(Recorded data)

>>>>

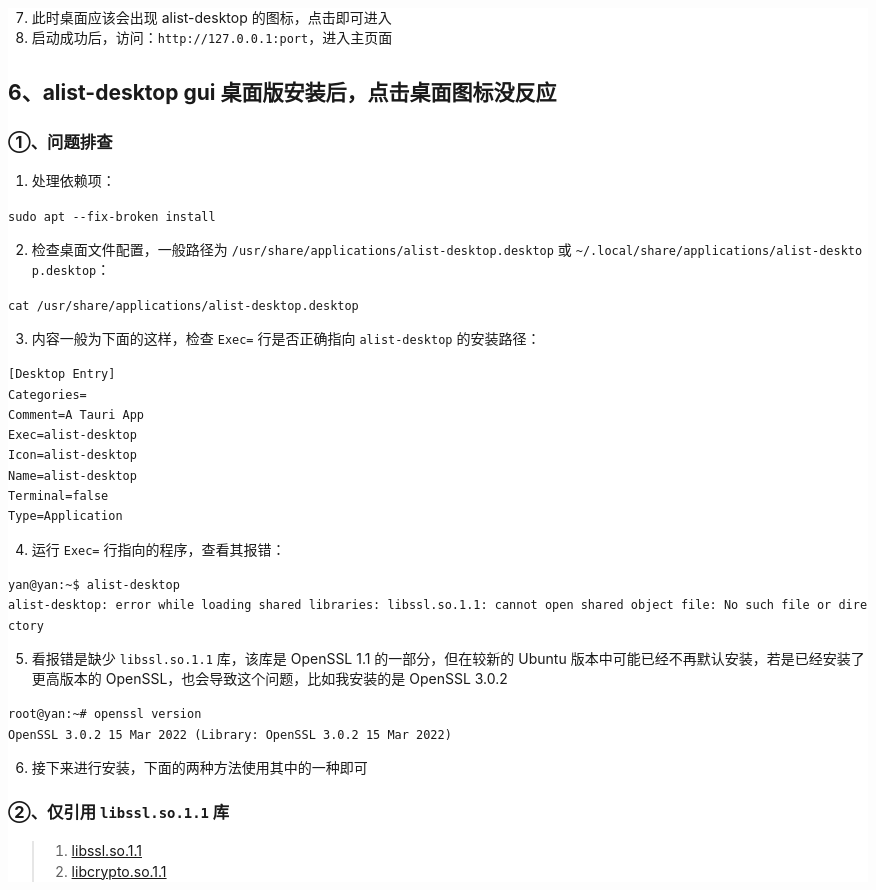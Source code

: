 7. 此时桌面应该会出现 alist-desktop 的图标，点击即可进入
8. 启动成功后，访问：`http://127.0.0.1:port`，进入主页面

## 6、alist-desktop gui 桌面版安装后，点击桌面图标没反应

### ①、问题排查

1. 处理依赖项：

```shell
sudo apt --fix-broken install
```

2. 检查桌面文件配置，一般路径为 `/usr/share/applications/alist-desktop.desktop` 或 `~/.local/share/applications/alist-desktop.desktop`：

```shell
cat /usr/share/applications/alist-desktop.desktop
```

3. 内容一般为下面的这样，检查 `Exec=` 行是否正确指向 `alist-desktop` 的安装路径：

```shell
[Desktop Entry]
Categories=
Comment=A Tauri App
Exec=alist-desktop
Icon=alist-desktop
Name=alist-desktop
Terminal=false
Type=Application
```

4. 运行 `Exec=` 行指向的程序，查看其报错：

```shell
yan@yan:~$ alist-desktop
alist-desktop: error while loading shared libraries: libssl.so.1.1: cannot open shared object file: No such file or directory
```

5. 看报错是缺少 `libssl.so.1.1` 库，该库是 OpenSSL 1.1 的一部分，但在较新的 Ubuntu 版本中可能已经不再默认安装，若是已经安装了更高版本的 OpenSSL，也会导致这个问题，比如我安装的是 OpenSSL 3.0.2

```shell
root@yan:~# openssl version
OpenSSL 3.0.2 15 Mar 2022 (Library: OpenSSL 3.0.2 15 Mar 2022)
```

6. 接下来进行安装，下面的两种方法使用其中的一种即可

### ②、仅引用  `libssl.so.1.1` 库

> 1. [libssl.so.1.1](https://tool.yuehai.fun:63/file/downloadPublicFile?basePathType=takeDown&subPath=%2FDocker%2Fattachments%2Flibssl.so.1.1)
> 2. [libcrypto.so.1.1](https://tool.yuehai.fun:63/file/downloadPublicFile?basePathType=takeDown&subPath=%2FDocker%2Fattachments%2Flibcrypto.so.1.1)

<<<<

## What you have to do
Which lines in the entries above contain "tool"? Pull each of them out.

## Exercise result
> 1. [libssl.so.1.1](https://tool.yuehai.fun:63/file/downloadPublicFile?basePathType=takeDown&subPath=%2FDocker%2Fattachments%2Flibssl.so.1.1)
> 2. [libcrypto.so.1.1](https://tool.yuehai.fun:63/file/downloadPublicFile?basePathType=takeDown&subPath=%2FDocker%2Fattachments%2Flibcrypto.so.1.1)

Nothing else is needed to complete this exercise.